Cambodia joined 36 other nations last week to sign a letter in support of China's actions on Uighurs and other Muslims in its Xinjiang autonomous region.
Cambodia's position on the matter came when at least 22 Western nations voiced concerns against the “political re-education” camps established by Beijing. More than a million dissidents and Uighur ethnic minorities are reportedly detained in the camp.
The twenty-two democratic nations condemned China's detaining of Uighur and other Muslims in the camps as human rights violations.
Ket Sophann, a spokesman of the Ministry of Foreign Affairs and International Cooperation, told VOA Khmer via Telegram on Wednesday that Cambodia, along with 36 other nations, has appealed to the UN Council on Human Rights “not to use human rights as a tool to muddle in the internal affairs” of China.
He added that the 37 nations also called on the council “to abide by the norms and practices” which dictate that human rights issues are subjected to each member state's handling in accordance with the realities in each state.

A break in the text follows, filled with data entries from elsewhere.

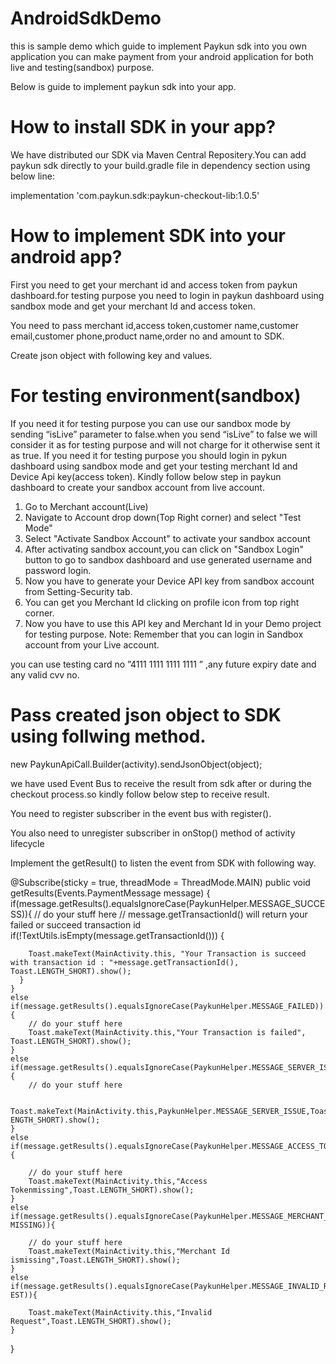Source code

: # AndroidSdkDemo
this is sample demo which guide to implement Paykun sdk into you own application
you can make payment from your android application for both live and testing(sandbox) purpose.

Below is guide to implement paykun sdk into your app.

#	How to install SDK in your app?

We have distributed our SDK via Maven Central Repositery.You can add paykun sdk directly to your build.gradle file in dependency section using below line:

implementation 'com.paykun.sdk:paykun-checkout-lib:1.0.5'	


#	How to implement SDK into your android app?

First you need to get your merchant id and access token from paykun dashboard.for testing purpose you need to login in paykun dashboard using sandbox mode and get your merchant Id and access token.

You need to pass merchant id,access token,customer name,customer email,customer phone,product name,order no and amount to SDK.

Create json object with following key and values.


#	For testing environment(sandbox)

If you need it for testing purpose you can use our sandbox mode by sending “isLive” parameter to false.when you send “isLive” to false we will consider it as for testing purpose and will not charge for it otherwise sent it as true.
If you need it for testing purpose you should login in pykun dashboard using sandbox mode and get your testing merchant Id and Device Api key(access token).
Kindly follow below step in paykun dashboard to create your sandbox account from live account.

1.	Go to Merchant account(Live)
2.	Navigate to Account drop down(Top Right corner) and select "Test Mode"
3.	Select "Activate Sandbox Account" to activate your sandbox account
4.	After activating sandbox account,you can click on "Sandbox Login" button to go to sandbox dashboard and use generated username and password login.
5.	Now you have to generate your Device API key from sandbox account from Setting-Security tab.
6.	You can get you Merchant Id clicking on profile icon from top right corner.
7.	Now you have to use this API key and Merchant Id in your Demo project for testing purpose.
Note: Remember that you can login in Sandbox account from your Live account.

you can use testing card no ”4111 1111 1111 1111 ” ,any future expiry date and any valid cvv no.

# Pass created json object to SDK using follwing method.

new PaykunApiCall.Builder(activity).sendJsonObject(object);	                                     

we have used Event Bus to receive the result from sdk after or during the checkout process.so kindly follow below step to receive result.

You need to register subscriber in the event bus with register().

You also need to unregister subscriber in onStop() method of activity lifecycle

Implement the getResult() to listen the event from SDK with following way.

@Subscribe(sticky = true, threadMode = ThreadMode.MAIN) 
public void getResults(Events.PaymentMessage message) {
    if(message.getResults().equalsIgnoreCase(PaykunHelper.MESSAGE_SUCCESS)){
      // do your stuff here
      // message.getTransactionId() will return your failed or succeed transaction id
      if(!TextUtils.isEmpty(message.getTransactionId())) {

        Toast.makeText(MainActivity.this, "Your Transaction is succeed with transaction id : "+message.getTransactionId(),                       Toast.LENGTH_SHORT).show();
      }
    }
    else if(message.getResults().equalsIgnoreCase(PaykunHelper.MESSAGE_FAILED)){
        // do your stuff here
        Toast.makeText(MainActivity.this,"Your Transaction is failed", Toast.LENGTH_SHORT).show();
    }
    else if(message.getResults().equalsIgnoreCase(PaykunHelper.MESSAGE_SERVER_ISSUE)){
        // do your stuff here

        Toast.makeText(MainActivity.this,PaykunHelper.MESSAGE_SERVER_ISSUE,Toast.L ENGTH_SHORT).show();
    }
    else if(message.getResults().equalsIgnoreCase(PaykunHelper.MESSAGE_ACCESS_TOKEN_MISSING)){
    
        // do your stuff here 
        Toast.makeText(MainActivity.this,"Access Tokenmissing",Toast.LENGTH_SHORT).show();
    }
    else if(message.getResults().equalsIgnoreCase(PaykunHelper.MESSAGE_MERCHANT_ID_ MISSING)){
    
        // do your stuff here 
        Toast.makeText(MainActivity.this,"Merchant Id ismissing",Toast.LENGTH_SHORT).show();
    }
    else if(message.getResults().equalsIgnoreCase(PaykunHelper.MESSAGE_INVALID_REQU EST)){
    
        Toast.makeText(MainActivity.this,"Invalid Request",Toast.LENGTH_SHORT).show();
    }
}


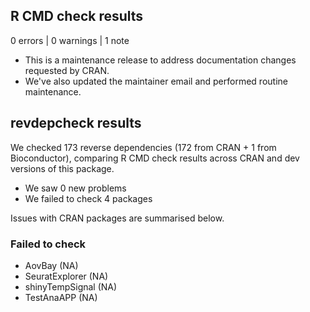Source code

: ## R CMD check results

0 errors | 0 warnings | 1 note

* This is a maintenance release to address documentation changes requested by CRAN.
* We've also updated the maintainer email and performed routine maintenance.

## revdepcheck results

We checked 173 reverse dependencies (172 from CRAN + 1 from Bioconductor), comparing R CMD check results across CRAN and dev versions of this package.

 * We saw 0 new problems
 * We failed to check 4 packages

Issues with CRAN packages are summarised below.

### Failed to check

* AovBay          (NA)
* SeuratExplorer  (NA)
* shinyTempSignal (NA)
* TestAnaAPP      (NA)
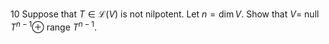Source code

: 10 Suppose that $T \in \mathcal{L}(V)$ is not nilpotent. Let $n=\operatorname{dim} V$. Show that $V=$ null $T^{n-1} \oplus$ range $T^{n-1} .$
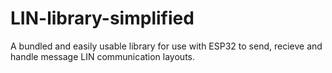 # LIN-library-simplified
A bundled and easily usable library for use with ESP32 to send, recieve and handle message LIN communication layouts.
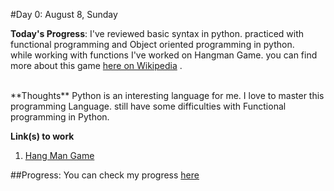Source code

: #Day 0: August 8, Sunday

**Today's Progress**: I've reviewed basic syntax in python. practiced with functional programming and Object oriented programming in python.
<br>
while working with functions I've worked on Hangman Game. you can find more about this game [here on Wikipedia](https://en.wikipedia.org/wiki/Hangman_(game)) .

<br>
**Thoughts** Python is an interesting language for me. I love to master this programming Language. still have some difficulties with Functional programming in Python.
  
**Link(s) to work**
1. [Hang Man Game](https://github.com/KhudadadKhawari/100DaysOfCode/blob/main/hangman.py)

##Progress:
You can check my progress [here](https://github.com/KhudadadKhawari/100-days-of-code/blob/master/log.md)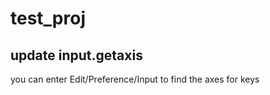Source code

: # test_proj


## update input.getaxis

you can enter Edit/Preference/Input to find the axes for keys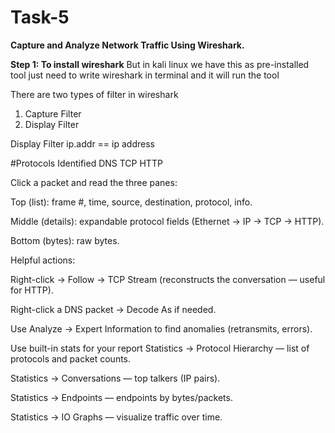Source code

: # Task-5

**Capture and Analyze Network Traffic Using Wireshark.**

**Step 1: To install wireshark** 
But in kali linux we have this as pre-installed tool 
just need to write wireshark in terminal and it will run the tool 

There are two types of filter in wireshark 
1. Capture Filter 
2. Display Filter 

Display Filter
ip.addr == ip address

#Protocols Identified
DNS 
TCP
HTTP

Click a packet and read the three panes:

Top (list): frame #, time, source, destination, protocol, info.

Middle (details): expandable protocol fields (Ethernet → IP → TCP → HTTP).

Bottom (bytes): raw bytes.

Helpful actions:

Right-click → Follow → TCP Stream (reconstructs the conversation — useful for HTTP).

Right-click a DNS packet → Decode As if needed.

Use Analyze → Expert Information to find anomalies (retransmits, errors).

Use built-in stats for your report
Statistics → Protocol Hierarchy — list of protocols and packet counts.

Statistics → Conversations — top talkers (IP pairs).

Statistics → Endpoints — endpoints by bytes/packets.

Statistics → IO Graphs — visualize traffic over time.

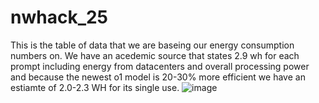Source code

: # nwhack_25

This is the table of data that we are baseing our energy consumption numbers on. We have an acedemic source that states 2.9 wh for each prompt including energy from datacenters and overall processing power and because the newest o1 model is 20-30% more efficient we have an estiamte of 2.0-2.3 WH for its single use.
![image](https://github.com/user-attachments/assets/7be4a8e0-f26a-4cbf-9633-8af2bad8b236)


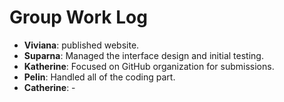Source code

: # Group Work Log

- **Viviana**: published website.
- **Suparna**: Managed the interface design and initial testing. 
- **Katherine**: Focused on GitHub organization for submissions.
- **Pelin**: Handled all of the coding part. 
- **Catherine**: -
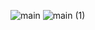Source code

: ![main](https://github.com/C22UG111csc151/C22UG111csc151/assets/144875606/3ea4a981-97bd-4fd4-a3f4-00d763f4a793)
![main (1)](https://github.com/C22UG111csc151/C22UG111csc151/assets/144875606/9ae87dc8-aa4c-4660-a2b1-e3711b8640a5)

According to the Chinese official newspaper Xinhua published last Friday, the ambassadors from the 37 nations—which included Pakistan, Saudi Arabia, Algeria, Russia and Cuba—sent a joint letter to the president of the U.N. Human Rights Council and U.N.’s Office of the High Commissioner for Human Rights (OHCHR) in Geneva to express their support for China regarding human rights.
The nations praised China's respect for human rights, noting its “remarkable achievements” by adhering to the people-centered development philosophy and protecting and promoting human rights through development, according to Xinhua.
The newspaper added that Chinese ambassador to the UN thanked the 37 nations at the UN Human Rights Council on Friday for supporting China's policies.
A few days before the letter was sent to OHCHR, 22 democratic nations including Australia, Canada, France, Germany, Japan, and the United Kingdom signed a letter expressing concerns about the “credible reports of arbitrary detention” in Xinjiang and “widespread surveillance and restrictions” particularly targeting Uighurs and other minorities.
The 22 signatories also called on China to abide by its national law and its international commitment, including being a member of the UN Security Council.
Sophal Ear, associate professor of diplomacy and world affairs at Occidental College in Los Angeles, thinks that taking sides with China regarding the violation of the rights of ethnic minorities in Xinjiang is leading Cambodia away from the path of human rights and democracy.
In a response to VOA Khmer via email, Sophal believed that Cambodia's stance will have repercussion which could lead to the “loss of EBA, loss of GSP” trade preferences from the EU and the US respectively.
Human Rights Watch released a report showing that since the end of 2016, the Chinese government has subjected around 13 million Uighurs and Muslims in Xinjiang to detention, political engagement, movement restriction, and religious persecution and “more than one million are detained for political reeducation.”
Am Sam Ath, a senior investigator for the rights group Licadho, said that Cambodia's support for China’s stance regarding the rights of Uighur and other Muslims shows that “Cambodia seems to not have the real will to restore democracy or respect human rights.”
In late 2009, some 20 Uighurs were arrested and sent back to China by the Cambodian government ahead of the state visit by then-Vice President Xi Jinping to Cambodia.